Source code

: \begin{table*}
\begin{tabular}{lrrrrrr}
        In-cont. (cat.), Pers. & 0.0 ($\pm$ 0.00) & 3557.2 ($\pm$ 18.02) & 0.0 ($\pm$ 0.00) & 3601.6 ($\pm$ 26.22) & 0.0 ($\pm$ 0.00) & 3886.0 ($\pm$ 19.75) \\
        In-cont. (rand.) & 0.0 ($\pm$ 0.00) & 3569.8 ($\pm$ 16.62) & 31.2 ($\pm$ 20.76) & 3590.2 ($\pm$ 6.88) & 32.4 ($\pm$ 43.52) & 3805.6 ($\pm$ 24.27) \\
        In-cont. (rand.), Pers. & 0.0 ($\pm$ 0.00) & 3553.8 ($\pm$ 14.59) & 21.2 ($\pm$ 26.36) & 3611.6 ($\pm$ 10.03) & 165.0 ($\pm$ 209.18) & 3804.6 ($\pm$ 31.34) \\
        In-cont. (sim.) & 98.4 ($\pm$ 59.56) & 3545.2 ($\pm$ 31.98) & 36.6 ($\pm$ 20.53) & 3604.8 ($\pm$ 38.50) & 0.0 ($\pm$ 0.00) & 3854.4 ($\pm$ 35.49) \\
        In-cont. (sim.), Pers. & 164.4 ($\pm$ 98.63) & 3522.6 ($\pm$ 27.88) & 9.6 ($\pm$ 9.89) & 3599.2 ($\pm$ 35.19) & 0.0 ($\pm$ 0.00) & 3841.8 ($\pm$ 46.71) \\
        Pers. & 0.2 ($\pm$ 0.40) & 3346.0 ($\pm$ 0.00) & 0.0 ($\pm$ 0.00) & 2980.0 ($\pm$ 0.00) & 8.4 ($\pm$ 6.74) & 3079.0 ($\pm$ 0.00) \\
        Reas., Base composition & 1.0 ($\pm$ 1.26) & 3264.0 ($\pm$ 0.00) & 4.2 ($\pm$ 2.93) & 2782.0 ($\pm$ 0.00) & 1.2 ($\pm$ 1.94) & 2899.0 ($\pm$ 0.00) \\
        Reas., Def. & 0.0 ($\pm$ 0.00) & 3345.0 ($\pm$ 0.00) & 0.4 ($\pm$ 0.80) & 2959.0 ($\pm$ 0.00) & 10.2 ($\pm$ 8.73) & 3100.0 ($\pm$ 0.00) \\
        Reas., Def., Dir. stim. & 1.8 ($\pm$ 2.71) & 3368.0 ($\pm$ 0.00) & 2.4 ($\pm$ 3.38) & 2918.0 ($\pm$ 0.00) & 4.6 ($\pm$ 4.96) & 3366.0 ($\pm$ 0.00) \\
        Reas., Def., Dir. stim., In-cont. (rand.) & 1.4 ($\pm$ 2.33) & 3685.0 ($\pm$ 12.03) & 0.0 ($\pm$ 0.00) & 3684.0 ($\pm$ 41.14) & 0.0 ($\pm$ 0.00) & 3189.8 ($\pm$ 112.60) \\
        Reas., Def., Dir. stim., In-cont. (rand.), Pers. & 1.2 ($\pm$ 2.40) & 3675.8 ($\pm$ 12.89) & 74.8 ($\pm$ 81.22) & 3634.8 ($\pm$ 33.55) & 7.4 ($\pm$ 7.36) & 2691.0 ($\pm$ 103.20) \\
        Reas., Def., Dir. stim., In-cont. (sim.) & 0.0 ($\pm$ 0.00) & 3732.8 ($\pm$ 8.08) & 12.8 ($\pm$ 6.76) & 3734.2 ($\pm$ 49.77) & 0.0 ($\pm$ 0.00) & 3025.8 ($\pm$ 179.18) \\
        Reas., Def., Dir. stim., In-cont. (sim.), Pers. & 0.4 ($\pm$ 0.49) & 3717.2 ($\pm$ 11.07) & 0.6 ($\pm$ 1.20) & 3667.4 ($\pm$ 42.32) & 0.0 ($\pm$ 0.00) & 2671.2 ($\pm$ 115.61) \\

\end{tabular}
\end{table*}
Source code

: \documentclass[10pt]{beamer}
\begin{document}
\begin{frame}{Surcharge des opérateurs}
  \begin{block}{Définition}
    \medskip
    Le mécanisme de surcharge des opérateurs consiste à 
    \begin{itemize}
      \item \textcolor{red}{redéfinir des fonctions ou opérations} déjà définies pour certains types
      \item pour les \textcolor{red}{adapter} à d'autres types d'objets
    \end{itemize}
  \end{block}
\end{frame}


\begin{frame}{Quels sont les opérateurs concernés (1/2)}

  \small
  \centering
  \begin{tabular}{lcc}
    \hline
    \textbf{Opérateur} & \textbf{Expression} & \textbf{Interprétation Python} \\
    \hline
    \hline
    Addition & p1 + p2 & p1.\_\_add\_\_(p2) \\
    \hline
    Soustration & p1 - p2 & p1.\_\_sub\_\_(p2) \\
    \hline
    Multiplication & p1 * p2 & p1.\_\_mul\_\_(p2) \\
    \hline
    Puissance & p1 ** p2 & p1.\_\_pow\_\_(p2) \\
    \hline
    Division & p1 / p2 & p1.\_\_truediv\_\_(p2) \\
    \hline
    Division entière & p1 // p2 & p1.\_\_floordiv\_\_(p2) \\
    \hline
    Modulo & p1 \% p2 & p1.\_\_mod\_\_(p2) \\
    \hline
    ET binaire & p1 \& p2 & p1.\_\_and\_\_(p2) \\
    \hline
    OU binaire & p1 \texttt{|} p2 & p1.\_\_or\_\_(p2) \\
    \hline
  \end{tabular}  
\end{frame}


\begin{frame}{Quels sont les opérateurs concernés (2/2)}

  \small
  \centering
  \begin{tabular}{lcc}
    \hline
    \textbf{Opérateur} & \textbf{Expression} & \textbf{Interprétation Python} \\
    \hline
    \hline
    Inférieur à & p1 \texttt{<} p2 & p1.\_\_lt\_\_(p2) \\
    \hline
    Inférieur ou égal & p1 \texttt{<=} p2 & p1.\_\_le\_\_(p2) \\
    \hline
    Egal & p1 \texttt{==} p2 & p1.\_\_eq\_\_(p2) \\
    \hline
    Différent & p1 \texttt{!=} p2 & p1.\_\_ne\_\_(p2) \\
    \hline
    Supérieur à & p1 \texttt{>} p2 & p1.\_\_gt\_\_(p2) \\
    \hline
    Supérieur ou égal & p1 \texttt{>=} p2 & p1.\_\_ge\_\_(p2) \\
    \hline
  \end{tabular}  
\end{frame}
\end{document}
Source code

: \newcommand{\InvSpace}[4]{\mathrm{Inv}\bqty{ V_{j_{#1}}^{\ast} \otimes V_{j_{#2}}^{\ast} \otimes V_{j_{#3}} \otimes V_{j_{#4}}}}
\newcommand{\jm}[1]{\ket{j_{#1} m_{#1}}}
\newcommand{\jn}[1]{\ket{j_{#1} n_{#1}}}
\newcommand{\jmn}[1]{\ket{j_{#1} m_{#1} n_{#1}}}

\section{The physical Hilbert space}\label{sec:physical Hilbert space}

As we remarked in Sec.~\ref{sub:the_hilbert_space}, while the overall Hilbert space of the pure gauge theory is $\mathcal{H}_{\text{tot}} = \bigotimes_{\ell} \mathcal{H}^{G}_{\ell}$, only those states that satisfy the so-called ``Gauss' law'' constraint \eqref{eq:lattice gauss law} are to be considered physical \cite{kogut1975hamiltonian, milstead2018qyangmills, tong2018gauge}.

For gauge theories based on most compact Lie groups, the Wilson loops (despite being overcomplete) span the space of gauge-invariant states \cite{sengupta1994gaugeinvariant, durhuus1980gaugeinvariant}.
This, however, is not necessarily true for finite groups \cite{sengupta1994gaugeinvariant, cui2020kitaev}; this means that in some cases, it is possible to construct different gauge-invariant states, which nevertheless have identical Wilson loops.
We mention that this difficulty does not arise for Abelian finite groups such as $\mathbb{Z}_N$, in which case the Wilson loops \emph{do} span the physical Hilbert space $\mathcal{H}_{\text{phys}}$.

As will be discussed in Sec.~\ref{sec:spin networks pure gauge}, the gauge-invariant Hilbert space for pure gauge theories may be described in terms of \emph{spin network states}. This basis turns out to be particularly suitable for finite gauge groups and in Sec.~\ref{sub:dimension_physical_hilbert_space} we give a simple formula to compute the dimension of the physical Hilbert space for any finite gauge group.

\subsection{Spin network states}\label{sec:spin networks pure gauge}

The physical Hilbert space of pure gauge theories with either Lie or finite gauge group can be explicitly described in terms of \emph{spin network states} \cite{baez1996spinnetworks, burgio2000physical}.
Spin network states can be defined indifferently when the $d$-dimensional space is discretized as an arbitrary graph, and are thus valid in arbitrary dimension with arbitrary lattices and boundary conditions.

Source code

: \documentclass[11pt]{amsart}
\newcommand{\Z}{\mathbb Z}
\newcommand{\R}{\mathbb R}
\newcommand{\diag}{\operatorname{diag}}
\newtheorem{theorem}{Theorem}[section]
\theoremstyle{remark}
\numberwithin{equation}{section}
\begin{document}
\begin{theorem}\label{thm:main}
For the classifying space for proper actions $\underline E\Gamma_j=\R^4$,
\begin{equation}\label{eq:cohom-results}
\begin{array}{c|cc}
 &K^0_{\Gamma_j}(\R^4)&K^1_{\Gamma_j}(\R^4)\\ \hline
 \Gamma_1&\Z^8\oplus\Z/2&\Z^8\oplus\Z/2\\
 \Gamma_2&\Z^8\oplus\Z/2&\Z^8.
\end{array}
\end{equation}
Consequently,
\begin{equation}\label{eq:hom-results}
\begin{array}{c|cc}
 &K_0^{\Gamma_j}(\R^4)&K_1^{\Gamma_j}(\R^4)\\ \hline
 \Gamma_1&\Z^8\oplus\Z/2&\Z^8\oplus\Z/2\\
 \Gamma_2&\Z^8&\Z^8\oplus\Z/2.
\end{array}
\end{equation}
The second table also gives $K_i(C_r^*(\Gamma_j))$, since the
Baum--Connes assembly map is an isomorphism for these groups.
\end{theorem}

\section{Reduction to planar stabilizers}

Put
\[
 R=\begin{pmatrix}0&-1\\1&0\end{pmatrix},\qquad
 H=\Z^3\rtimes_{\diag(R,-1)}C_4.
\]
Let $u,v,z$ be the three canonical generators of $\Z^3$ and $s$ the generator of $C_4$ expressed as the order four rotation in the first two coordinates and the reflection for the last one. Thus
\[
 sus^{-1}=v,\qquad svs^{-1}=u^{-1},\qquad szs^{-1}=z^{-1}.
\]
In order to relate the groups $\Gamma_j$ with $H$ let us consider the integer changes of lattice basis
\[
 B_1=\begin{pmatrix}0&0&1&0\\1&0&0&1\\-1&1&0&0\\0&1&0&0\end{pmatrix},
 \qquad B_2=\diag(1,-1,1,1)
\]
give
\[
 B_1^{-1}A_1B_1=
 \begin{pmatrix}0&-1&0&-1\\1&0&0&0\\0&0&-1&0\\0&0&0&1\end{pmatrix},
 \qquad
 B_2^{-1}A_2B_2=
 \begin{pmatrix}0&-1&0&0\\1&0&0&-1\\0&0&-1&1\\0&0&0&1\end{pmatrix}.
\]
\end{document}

### Directions for this task
If "textcolor" is in a line of the listing above, count that line; give the final number and nothing more.

### Answer to this task
2